Rajesh06 wrote…

Tom and Ray said that there was no algebraic solution to this puzzler.

To be fair, what they said was that they weren’t sure whether an algebraic solution existed. That’s silly, of course, because even a Course XV slacker like me knows this can be solved algebraically.

You can’t blame them for staffing out the puzzler responses. I wouldn’t want to read all of the mail from losers like us. Still, you’d think their staff would call attention to the fact that some of us provided an algebraic explanation.

My version:

Aside from cheating and just looking up the answer on a conversion table, we can solve the problem algebraically.

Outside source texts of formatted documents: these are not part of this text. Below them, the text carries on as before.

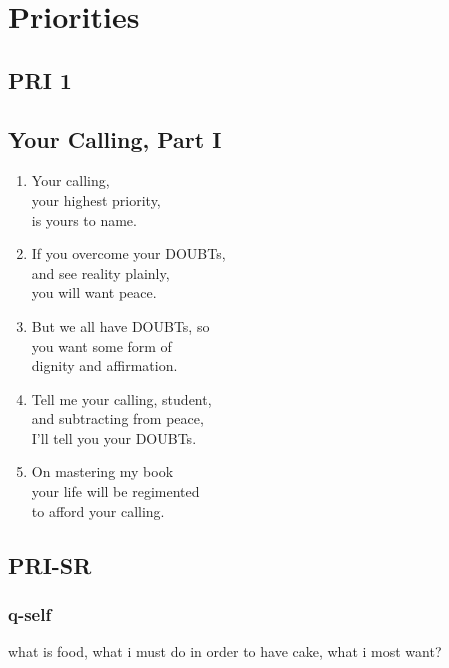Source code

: \documentclass[
]{book}
\begin{document}
\hypertarget{priorities}{%
\chapter{Priorities}\label{priorities}}

\hypertarget{pri-1}{%
\section{PRI 1}\label{pri-1}}

\hypertarget{your-calling-part-i}{%
\section{Your Calling, Part I}\label{your-calling-part-i}}

\begin{enumerate}
\def\labelenumi{\arabic{enumi}.}
\item
  Your calling,\\
  your highest priority,\\
  is yours to name.
\item
  If you overcome your DOUBTs,\\
  and see reality plainly,\\
  you will want peace.
\item
  But we all have DOUBTs, so\\
  you want some form of\\
  dignity and affirmation.
\item
  Tell me your calling, student,\\
  and subtracting from peace,\\
  I'll tell you your DOUBTs.
\item
  On mastering my book\\
  your life will be regimented\\
  to afford your calling.
\end{enumerate}

\hypertarget{pri-sr}{%
\section{PRI-SR}\label{pri-sr}}

\hypertarget{q-self}{%
\subsection{q-self}\label{q-self}}

what is food,
what i must do in order to have cake,
what i most want?
\end{document}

If we express the temperatures as combinations of digits A and B, then we can write the expression, (10A + B - 32) / 1.8 = 10B + A. (This takes into account the conversion from degF to degC, which comprises subtracting 32 and dividing by 1.8.) The expression, when solved for A, boils down to A = (17B + 32) / 8.2.

We can now plug in values for B to arrive at A, and, therefore, the temperatures that satisfy the conditions of the puzzler. However, we can constrain our choices because we know certain things – e.g., A and B can only represent single-digit integer values, the lower of the two temperature values must be above freezing because it was raining, neither digit can be zero because the display would not show a leading zero, etc.

So, we plug in ‘1’ for B and arrive at ‘6’ for A. In fact, 61 degF = 16 degC (allowing for roundoff error).

Next, we plug in ‘2’ for B and arrive at ‘8’ for A. In fact, 82 degF = 28 degC.

By the time we plug in ‘3’ for ‘B’, we are out of range for A – it is no longer a single digit.

So, the two temps are 61 and 82 degF (corresponding to 16 and 28 degC).